Who is too poor to afford a recession?

Berlin too poor for recession

What’s worse than getting caught in an economic crisis? How about, not? I know it’s wrong to laugh at poverty, even the first-world variety, because there are plenty of sad situations out there.

But when the tongue-in-cheek headline laments, “Can’t even afford a crisis: Berlin’s poverty protects it from downturn”, that’s practically baiting you to light up just a tad bit, no? In the article, the author contends that Berlin is just too “cool” (I’m guessing economically) for the recession.

Recession? What recession? From Berlin, it’s been hard to tell that there is a global economic downturn. A lack of industry and years of high unemployment mean that Germany’s capital can’t sink much further.

And listen to this.

“We don’t feel it at all,” he said. “It’s a lot of theory, this crisis. These financial types, they make crises and they make stimulus packages — it’s all very hypothetical. Everything can’t always keep growing; you can’t have 4 percent growth every year. It just doesn’t have that much to do with real life.”

That’s right, in the eastern frontier named Berlin, the city has long accepted the concept of a no-growth economy.  Its lengthy money problems  have bizarrely insulated the city from a crisis rippling through from rest of the continent.  Its mayor proudly proclaimed the city “poor but sexy” in 2003, when the rest of the world was growing at breakneck pace. With unemployment hovering between fifteen and twenty percent, and a debt of €60 billion, Berlin is no stranger to financial crisis. It’s been in one for twenty years. Or any crisis for that matter, it’s been at those for the past century.

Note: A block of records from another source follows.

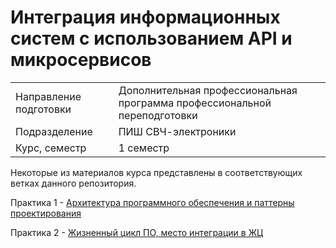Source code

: # Интеграция информационных систем с использованием API и микросервисов
|||
|---|---|
|Направление подготовки|Дополнительная профессиональная программа профессиональной переподготовки|
|Подразделение|ПИШ СВЧ-электроники|
|Курс, семестр|1 семестр|

Некоторые из материалов курса представлены в соответствующих ветках данного репозитория.

Практика 1 - [Архитектура программного обеспечения и паттерны проектирования](https://github.com/astafiev-rustam/Integration-of-information-systems/tree/Practice-1-1)

Практика 2 - [Жизненный цикл ПО, место интеграции в ЖЦ](https://github.com/astafiev-rustam/Integration-of-information-systems/tree/Practice-1-2)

Berlin, from the onset, looks like that grubby teenager with badly dyed hair that’s greasy and streaky, bitten nails, jeans that are too long and hangs too low, with a T-shirt that begs for attention, and when you stare at it for too long, he looks up and glares at your with pure venom and then gives you the finger. And then you hear about his abusive father and alcoholic mother, and learn about him having to look after his grandfather with Alzheimer, has a job in the grocery store and occasionally turn tricks to bail his drug-addicted sister out of trouble. Something like that. That’s how Berlin feels to me: wounded and indignant, angry but indifferent, stalled but trying to push through.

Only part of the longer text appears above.